FIG. 19 illustrates an example computing environment with an example computer device suitable for use in some example implementations, such as a management apparatus 1822 as illustrated in FIG. 18. Computer device 1905 in computing environment 1900 can include one or more processing units, cores, or processors 1910, memory 1915 (e.g., RAM, ROM, and/or the like), internal storage 1920 (e.g., magnetic, optical, solid state storage, and/or organic), and/or I/O interface 1925, any of which can be coupled on a communication mechanism or bus 1930 for communicating information or embedded in the computer device 1905. I/O interface 1925 is also configured to receive images from cameras or provide images to projectors or displays, depending on the desired implementation.

Computer device 1905 can be communicatively coupled to input/user interface 1935 and output device/interface 1940. Either one or both input/user interface 1935 and output device/interface 1940 can be a wired or wireless interface and can be detachable. Input/user interface 1935 may include any device, component, sensor, or interface, physical or virtual, that can be used to provide input (e.g., buttons, touch-screen interface, keyboard, a pointing/cursor control, microphone, camera, braille, motion sensor, optical reader, and/or the like). Output device/interface 1940 may include a display, television, monitor, printer, speaker, braille, or the like. In some example implementations, input/user interface 1935 and output device/interface 1940 can be embedded with or physically coupled to the computer device 1905. In other example implementations, other computer devices may function as or provide the functions of input/user interface 1935 and output device/interface 1940 for a computer device 1905.

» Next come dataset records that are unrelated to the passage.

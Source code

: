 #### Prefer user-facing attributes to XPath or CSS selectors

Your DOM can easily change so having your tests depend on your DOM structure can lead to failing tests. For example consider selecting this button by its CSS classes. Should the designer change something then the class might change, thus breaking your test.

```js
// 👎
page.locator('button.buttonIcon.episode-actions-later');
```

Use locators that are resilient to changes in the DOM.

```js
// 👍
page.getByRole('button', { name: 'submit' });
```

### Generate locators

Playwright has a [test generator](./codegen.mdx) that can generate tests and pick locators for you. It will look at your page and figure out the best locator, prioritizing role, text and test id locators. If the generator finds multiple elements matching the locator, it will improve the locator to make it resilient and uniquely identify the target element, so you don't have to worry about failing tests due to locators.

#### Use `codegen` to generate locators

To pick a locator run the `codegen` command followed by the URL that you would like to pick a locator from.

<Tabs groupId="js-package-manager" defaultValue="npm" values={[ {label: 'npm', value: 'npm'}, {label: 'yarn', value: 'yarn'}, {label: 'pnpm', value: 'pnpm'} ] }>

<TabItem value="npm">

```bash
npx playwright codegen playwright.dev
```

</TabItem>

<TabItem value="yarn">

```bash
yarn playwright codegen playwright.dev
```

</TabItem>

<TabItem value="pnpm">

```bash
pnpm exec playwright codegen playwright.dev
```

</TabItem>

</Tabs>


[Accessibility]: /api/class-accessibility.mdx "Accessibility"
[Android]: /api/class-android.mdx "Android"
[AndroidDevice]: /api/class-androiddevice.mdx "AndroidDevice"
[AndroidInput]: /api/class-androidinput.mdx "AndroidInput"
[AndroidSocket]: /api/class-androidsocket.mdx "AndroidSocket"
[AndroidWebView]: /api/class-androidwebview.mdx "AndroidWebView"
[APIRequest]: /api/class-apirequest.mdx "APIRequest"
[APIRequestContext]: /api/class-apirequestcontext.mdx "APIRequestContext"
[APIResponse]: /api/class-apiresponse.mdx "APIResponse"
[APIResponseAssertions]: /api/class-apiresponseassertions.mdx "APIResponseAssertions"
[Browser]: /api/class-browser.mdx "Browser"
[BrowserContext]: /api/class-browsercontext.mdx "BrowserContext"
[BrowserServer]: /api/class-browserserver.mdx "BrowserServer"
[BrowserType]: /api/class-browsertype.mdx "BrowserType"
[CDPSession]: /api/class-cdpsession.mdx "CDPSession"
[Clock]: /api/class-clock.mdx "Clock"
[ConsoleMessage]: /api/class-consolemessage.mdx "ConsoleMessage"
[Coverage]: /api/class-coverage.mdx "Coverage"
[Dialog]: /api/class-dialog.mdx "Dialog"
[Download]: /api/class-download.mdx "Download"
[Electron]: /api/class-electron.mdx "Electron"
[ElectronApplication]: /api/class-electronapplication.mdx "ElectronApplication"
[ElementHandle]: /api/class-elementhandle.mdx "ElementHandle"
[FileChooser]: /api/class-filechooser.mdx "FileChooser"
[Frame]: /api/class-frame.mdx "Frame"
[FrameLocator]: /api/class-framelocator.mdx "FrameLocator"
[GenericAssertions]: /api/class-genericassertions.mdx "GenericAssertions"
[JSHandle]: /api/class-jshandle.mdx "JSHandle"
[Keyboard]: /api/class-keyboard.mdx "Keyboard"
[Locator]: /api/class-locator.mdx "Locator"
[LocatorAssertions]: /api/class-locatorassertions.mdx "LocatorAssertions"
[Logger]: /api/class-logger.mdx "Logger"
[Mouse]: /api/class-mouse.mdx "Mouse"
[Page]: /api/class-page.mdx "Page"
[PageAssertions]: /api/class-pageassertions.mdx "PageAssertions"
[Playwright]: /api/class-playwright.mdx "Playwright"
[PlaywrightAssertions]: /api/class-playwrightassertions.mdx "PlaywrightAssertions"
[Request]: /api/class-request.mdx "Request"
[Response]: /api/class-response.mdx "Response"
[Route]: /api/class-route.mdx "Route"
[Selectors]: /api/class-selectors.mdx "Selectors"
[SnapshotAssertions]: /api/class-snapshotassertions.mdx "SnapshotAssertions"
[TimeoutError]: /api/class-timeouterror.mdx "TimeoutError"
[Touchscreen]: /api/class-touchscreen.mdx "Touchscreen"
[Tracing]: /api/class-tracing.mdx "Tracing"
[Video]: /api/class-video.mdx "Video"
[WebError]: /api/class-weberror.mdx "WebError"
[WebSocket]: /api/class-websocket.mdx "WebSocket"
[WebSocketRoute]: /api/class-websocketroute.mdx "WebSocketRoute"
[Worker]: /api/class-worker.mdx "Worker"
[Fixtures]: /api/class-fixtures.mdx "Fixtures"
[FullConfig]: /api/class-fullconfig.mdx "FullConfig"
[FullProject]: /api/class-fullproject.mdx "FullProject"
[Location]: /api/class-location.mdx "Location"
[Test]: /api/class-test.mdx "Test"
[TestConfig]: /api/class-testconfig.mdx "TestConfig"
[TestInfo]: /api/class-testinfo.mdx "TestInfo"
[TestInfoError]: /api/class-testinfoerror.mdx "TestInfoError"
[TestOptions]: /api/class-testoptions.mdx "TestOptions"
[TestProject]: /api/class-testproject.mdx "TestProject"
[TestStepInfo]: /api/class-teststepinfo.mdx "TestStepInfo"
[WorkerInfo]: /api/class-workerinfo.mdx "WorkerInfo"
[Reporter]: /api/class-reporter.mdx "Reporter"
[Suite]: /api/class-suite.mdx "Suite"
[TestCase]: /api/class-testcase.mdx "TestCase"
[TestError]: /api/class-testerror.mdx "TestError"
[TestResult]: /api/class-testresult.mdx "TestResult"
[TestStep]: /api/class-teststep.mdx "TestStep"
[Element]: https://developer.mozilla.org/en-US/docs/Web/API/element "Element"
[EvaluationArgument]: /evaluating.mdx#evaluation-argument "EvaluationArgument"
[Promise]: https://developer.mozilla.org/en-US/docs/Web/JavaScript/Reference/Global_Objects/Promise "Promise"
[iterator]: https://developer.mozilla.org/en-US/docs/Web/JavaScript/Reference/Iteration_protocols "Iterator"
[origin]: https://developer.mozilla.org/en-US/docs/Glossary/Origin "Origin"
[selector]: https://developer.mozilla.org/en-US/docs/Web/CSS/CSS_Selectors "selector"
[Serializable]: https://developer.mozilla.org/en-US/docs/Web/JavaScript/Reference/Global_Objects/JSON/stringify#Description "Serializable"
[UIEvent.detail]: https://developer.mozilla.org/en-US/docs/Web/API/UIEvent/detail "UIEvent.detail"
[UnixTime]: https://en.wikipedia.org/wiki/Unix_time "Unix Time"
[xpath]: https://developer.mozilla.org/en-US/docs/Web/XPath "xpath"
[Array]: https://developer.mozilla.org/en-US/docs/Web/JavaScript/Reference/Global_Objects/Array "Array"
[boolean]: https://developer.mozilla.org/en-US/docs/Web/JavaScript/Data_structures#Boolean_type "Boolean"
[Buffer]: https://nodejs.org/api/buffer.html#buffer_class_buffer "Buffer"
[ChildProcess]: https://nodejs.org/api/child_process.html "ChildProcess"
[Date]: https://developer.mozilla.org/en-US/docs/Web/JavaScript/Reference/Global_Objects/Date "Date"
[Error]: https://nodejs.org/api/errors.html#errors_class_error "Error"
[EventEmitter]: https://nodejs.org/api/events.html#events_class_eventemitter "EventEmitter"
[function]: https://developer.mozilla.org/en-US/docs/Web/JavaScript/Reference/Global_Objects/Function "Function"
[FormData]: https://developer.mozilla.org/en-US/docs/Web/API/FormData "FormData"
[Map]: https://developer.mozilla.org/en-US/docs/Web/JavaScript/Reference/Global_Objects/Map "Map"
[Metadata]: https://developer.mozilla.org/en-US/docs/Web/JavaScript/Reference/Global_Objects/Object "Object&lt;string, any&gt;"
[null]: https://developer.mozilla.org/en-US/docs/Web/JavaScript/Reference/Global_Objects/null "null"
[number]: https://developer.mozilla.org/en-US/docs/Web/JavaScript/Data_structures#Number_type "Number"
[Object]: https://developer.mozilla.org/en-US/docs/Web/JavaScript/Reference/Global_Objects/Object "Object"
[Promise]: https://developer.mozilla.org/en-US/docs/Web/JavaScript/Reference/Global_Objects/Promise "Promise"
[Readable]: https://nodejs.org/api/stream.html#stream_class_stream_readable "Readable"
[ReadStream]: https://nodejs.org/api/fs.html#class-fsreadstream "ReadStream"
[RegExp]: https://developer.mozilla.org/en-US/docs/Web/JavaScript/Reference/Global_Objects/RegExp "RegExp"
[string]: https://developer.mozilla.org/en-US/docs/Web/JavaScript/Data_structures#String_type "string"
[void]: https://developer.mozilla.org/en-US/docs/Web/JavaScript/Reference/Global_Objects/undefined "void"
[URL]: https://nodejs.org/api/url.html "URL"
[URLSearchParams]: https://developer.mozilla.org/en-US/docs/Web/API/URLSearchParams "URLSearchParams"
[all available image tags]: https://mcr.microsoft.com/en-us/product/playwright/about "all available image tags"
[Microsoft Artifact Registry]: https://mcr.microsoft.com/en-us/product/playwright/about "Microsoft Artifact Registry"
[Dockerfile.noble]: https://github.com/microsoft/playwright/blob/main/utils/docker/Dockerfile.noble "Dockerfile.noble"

Examples of computer device 1905 may include, but are not limited to, highly mobile devices (e.g., smartphones, devices in vehicles and other machines, devices carried by humans and animals, and the like), mobile devices (e.g., tablets, notebooks, laptops, personal computers, portable televisions, radios, and the like), and devices not designed for mobility (e.g., desktop computers, other computers, information kiosks, televisions with one or more processors embedded therein and/or coupled thereto, radios, and the like).

Computer device 1905 can be communicatively coupled (e.g., via I/O interface 1925) to external storage 1945 and network 1950 for communicating with any number of networked components, devices, and systems, including one or more computer devices of the same or different configurations. Computer device 1905 or any connected computer device can be functioning as, providing services of, or referred to as a server, client, thin server, general machine, special-purpose machine, or another label.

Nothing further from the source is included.